Problem statement. Please output the listing that follows exactly, but keep all images out.
*** Recorded information Section Begins ***
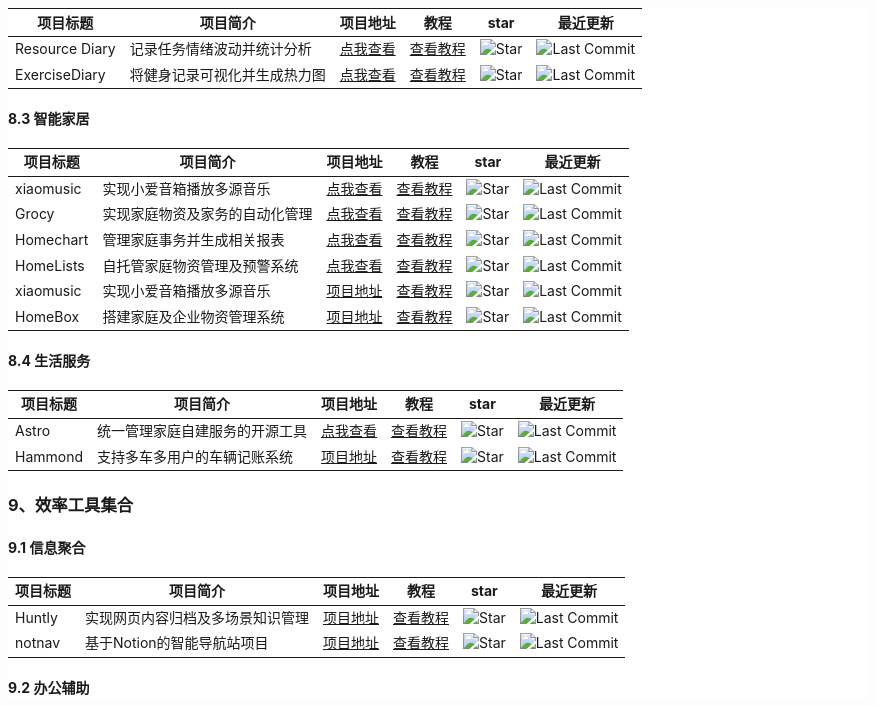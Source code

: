| 项目标题       | 项目简介                     | 项目地址                                             | 教程                                                         | star                                                         | 最近更新                                                     |
| -------------- | ---------------------------- | ---------------------------------------------------- | ------------------------------------------------------------ | ------------------------------------------------------------ | ------------------------------------------------------------ |
| Resource Diary | 记录任务情绪波动并统计分析   | [点我查看](https://github.com/aceberg/rediary)       | [查看教程](https://zhuanlan.zhihu.com/p/1893105799112405451) | ![Star](https://img.shields.io/github/stars/aceberg/rediary?&label=) | ![Last Commit](https://img.shields.io/github/last-commit/aceberg/rediary?label) |
| ExerciseDiary  | 将健身记录可视化并生成热力图 | [点我查看](https://github.com/aceberg/exercisediary) | [查看教程](https://zhuanlan.zhihu.com/p/1893105131865747738) | ![Star](https://img.shields.io/github/stars/aceberg/exercisediary?&label=) | ![Last Commit](https://img.shields.io/github/last-commit/aceberg/exercisediary?label) |

#### 8.3 智能家居

| 项目标题  | 项目简介                       | 项目地址                                           | 教程                                                         | star                                                         | 最近更新                                                     |
| --------- | ------------------------------ | -------------------------------------------------- | ------------------------------------------------------------ | ------------------------------------------------------------ | ------------------------------------------------------------ |
| xiaomusic | 实现小爱音箱播放多源音乐       | [点我查看](https://github.com/hanxi/xiaomusic)     | [查看教程](https://zhuanlan.zhihu.com/p/1895229913604288875) | ![Star](https://img.shields.io/github/stars/hanxi/xiaomusic?&label=) | ![Last Commit](https://img.shields.io/github/last-commit/hanxi/xiaomusic?label) |
| Grocy     | 实现家庭物资及家务的自动化管理 | [点我查看](https://github.com/grocy/grocy)         | [查看教程](https://zhuanlan.zhihu.com/p/1895228680814428603) | ![Star](https://img.shields.io/github/stars/grocy/grocy?&label=) | ![Last Commit](https://img.shields.io/github/last-commit/grocy/grocy?label) |
| Homechart | 管理家庭事务并生成相关报表     | [点我查看](https://github.com/candiddev/homechart) | [查看教程](https://zhuanlan.zhihu.com/p/1893107813594669138) | ![Star](https://img.shields.io/github/stars/candiddev/homechart?&label=) | ![Last Commit](https://img.shields.io/github/last-commit/candiddev/homechart?label) |
| HomeLists | 自托管家庭物资管理及预警系统   | [点我查看](https://github.com/aceberg/HomeLists)   | [查看教程](https://zhuanlan.zhihu.com/p/1893104464333894955) | ![Star](https://img.shields.io/github/stars/aceberg/HomeLists?&label=) | ![Last Commit](https://img.shields.io/github/last-commit/aceberg/HomeLists?label) |
| xiaomusic | 实现小爱音箱播放多源音乐       | [项目地址](https://github.com/hanxi/xiaomusic)     | [查看教程](https://zhuanlan.zhihu.com/p/31658934311)         | ![Star](https://img.shields.io/github/stars/hanxi/xiaomusic?&label=) | ![Last Commit](https://img.shields.io/github/last-commit/hanxi/xiaomusic?label) |
| HomeBox   | 搭建家庭及企业物资管理系统     | [项目地址](https://github.com/hay-kot/homebox)     | [查看教程](https://zhuanlan.zhihu.com/p/31281271735)         | ![Star](https://img.shields.io/github/stars/hay-kot/homebox?&label=) | ![Last Commit](https://img.shields.io/github/last-commit/hay-kot/homebox?label) |

#### 8.4 生活服务

| 项目标题 | 项目简介                       | 项目地址                                        | 教程                                                         | star                                                         | 最近更新                                                     |
| -------- | ------------------------------ | ----------------------------------------------- | ------------------------------------------------------------ | ------------------------------------------------------------ | ------------------------------------------------------------ |
| Astro    | 统一管理家庭自建服务的开源工具 | [点我查看](https://github.com/igorsheg/astro)   | [查看教程](https://zhuanlan.zhihu.com/p/1895585036713063344) | ![Star](https://img.shields.io/github/stars/igorsheg/astro?&label=) | ![Last Commit](https://img.shields.io/github/last-commit/igorsheg/astro?label) |
| Hammond  | 支持多车多用户的车辆记账系统   | [项目地址](https://github.com/akhilrex/hammond) | [查看教程](https://zhuanlan.zhihu.com/p/31046030759)         | ![Star](https://img.shields.io/github/stars/akhilrex/hammond?&label=) | ![Last Commit](https://img.shields.io/github/last-commit/akhilrex/hammond?label) |
### 9、效率工具集合

#### 9.1 信息聚合

| 项目标题 | 项目简介                         | 项目地址                                        | 教程                                                 | star                                                         | 最近更新                                                     |
| -------- | -------------------------------- | ----------------------------------------------- | ---------------------------------------------------- | ------------------------------------------------------------ | ------------------------------------------------------------ |
| Huntly   | 实现网页内容归档及多场景知识管理 | [项目地址](https://github.com/lcomplete/huntly) | [查看教程](https://zhuanlan.zhihu.com/p/31529691241) | ![Star](https://img.shields.io/github/stars/lcomplete/huntly?&label=) | ![Last Commit](https://img.shields.io/github/last-commit/lcomplete/huntly?label) |
| notnav   | 基于Notion的智能导航站项目       | [项目地址](https://github.com/TWO-ICE/notnav)   | [查看教程](https://zhuanlan.zhihu.com/p/18382795073) | ![Star](https://img.shields.io/github/stars/TWO-ICE/notnav?&label=) | ![Last Commit](https://img.shields.io/github/last-commit/TWO-ICE/notnav?label) |

#### 9.2 办公辅助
*** Recorded information Section Ends ***
Written response.
Source code

:| 项目标题       | 项目简介                     | 项目地址                                             | 教程                                                         | star                                                         | 最近更新                                                     |
| -------------- | ---------------------------- | ---------------------------------------------------- | ------------------------------------------------------------ | ------------------------------------------------------------ | ------------------------------------------------------------ |
| Resource Diary | 记录任务情绪波动并统计分析   | [点我查看](https://github.com/aceberg/rediary)       | [查看教程](https://zhuanlan.zhihu.com/p/1893105799112405451) | ![Star](https://img.shields.io/github/stars/aceberg/rediary?&label=) | ![Last Commit](https://img.shields.io/github/last-commit/aceberg/rediary?label) |
| ExerciseDiary  | 将健身记录可视化并生成热力图 | [点我查看](https://github.com/aceberg/exercisediary) | [查看教程](https://zhuanlan.zhihu.com/p/1893105131865747738) | ![Star](https://img.shields.io/github/stars/aceberg/exercisediary?&label=) | ![Last Commit](https://img.shields.io/github/last-commit/aceberg/exercisediary?label) |

#### 8.3 智能家居

| 项目标题  | 项目简介                       | 项目地址                                           | 教程                                                         | star                                                         | 最近更新                                                     |
| --------- | ------------------------------ | -------------------------------------------------- | ------------------------------------------------------------ | ------------------------------------------------------------ | ------------------------------------------------------------ |
| xiaomusic | 实现小爱音箱播放多源音乐       | [点我查看](https://github.com/hanxi/xiaomusic)     | [查看教程](https://zhuanlan.zhihu.com/p/1895229913604288875) | ![Star](https://img.shields.io/github/stars/hanxi/xiaomusic?&label=) | ![Last Commit](https://img.shields.io/github/last-commit/hanxi/xiaomusic?label) |
| Grocy     | 实现家庭物资及家务的自动化管理 | [点我查看](https://github.com/grocy/grocy)         | [查看教程](https://zhuanlan.zhihu.com/p/1895228680814428603) | ![Star](https://img.shields.io/github/stars/grocy/grocy?&label=) | ![Last Commit](https://img.shields.io/github/last-commit/grocy/grocy?label) |
| Homechart | 管理家庭事务并生成相关报表     | [点我查看](https://github.com/candiddev/homechart) | [查看教程](https://zhuanlan.zhihu.com/p/1893107813594669138) | ![Star](https://img.shields.io/github/stars/candiddev/homechart?&label=) | ![Last Commit](https://img.shields.io/github/last-commit/candiddev/homechart?label) |
| HomeLists | 自托管家庭物资管理及预警系统   | [点我查看](https://github.com/aceberg/HomeLists)   | [查看教程](https://zhuanlan.zhihu.com/p/1893104464333894955) | ![Star](https://img.shields.io/github/stars/aceberg/HomeLists?&label=) | ![Last Commit](https://img.shields.io/github/last-commit/aceberg/HomeLists?label) |
| xiaomusic | 实现小爱音箱播放多源音乐       | [项目地址](https://github.com/hanxi/xiaomusic)     | [查看教程](https://zhuanlan.zhihu.com/p/31658934311)         | ![Star](https://img.shields.io/github/stars/hanxi/xiaomusic?&label=) | ![Last Commit](https://img.shields.io/github/last-commit/hanxi/xiaomusic?label) |
| HomeBox   | 搭建家庭及企业物资管理系统     | [项目地址](https://github.com/hay-kot/homebox)     | [查看教程](https://zhuanlan.zhihu.com/p/31281271735)         | ![Star](https://img.shields.io/github/stars/hay-kot/homebox?&label=) | ![Last Commit](https://img.shields.io/github/last-commit/hay-kot/homebox?label) |

#### 8.4 生活服务

| 项目标题 | 项目简介                       | 项目地址                                        | 教程                                                         | star                                                         | 最近更新                                                     |
| -------- | ------------------------------ | ----------------------------------------------- | ------------------------------------------------------------ | ------------------------------------------------------------ | ------------------------------------------------------------ |
| Astro    | 统一管理家庭自建服务的开源工具 | [点我查看](https://github.com/igorsheg/astro)   | [查看教程](https://zhuanlan.zhihu.com/p/1895585036713063344) | ![Star](https://img.shields.io/github/stars/igorsheg/astro?&label=) | ![Last Commit](https://img.shields.io/github/last-commit/igorsheg/astro?label) |
| Hammond  | 支持多车多用户的车辆记账系统   | [项目地址](https://github.com/akhilrex/hammond) | [查看教程](https://zhuanlan.zhihu.com/p/31046030759)         | ![Star](https://img.shields.io/github/stars/akhilrex/hammond?&label=) | ![Last Commit](https://img.shields.io/github/last-commit/akhilrex/hammond?label) |
### 9、效率工具集合

#### 9.1 信息聚合

| 项目标题 | 项目简介                         | 项目地址                                        | 教程                                                 | star                                                         | 最近更新                                                     |
| -------- | -------------------------------- | ----------------------------------------------- | ---------------------------------------------------- | ------------------------------------------------------------ | ------------------------------------------------------------ |
| Huntly   | 实现网页内容归档及多场景知识管理 | [项目地址](https://github.com/lcomplete/huntly) | [查看教程](https://zhuanlan.zhihu.com/p/31529691241) | ![Star](https://img.shields.io/github/stars/lcomplete/huntly?&label=) | ![Last Commit](https://img.shields.io/github/last-commit/lcomplete/huntly?label) |
| notnav   | 基于Notion的智能导航站项目       | [项目地址](https://github.com/TWO-ICE/notnav)   | [查看教程](https://zhuanlan.zhihu.com/p/18382795073) | ![Star](https://img.shields.io/github/stars/TWO-ICE/notnav?&label=) | ![Last Commit](https://img.shields.io/github/last-commit/TWO-ICE/notnav?label) |

#### 9.2 办公辅助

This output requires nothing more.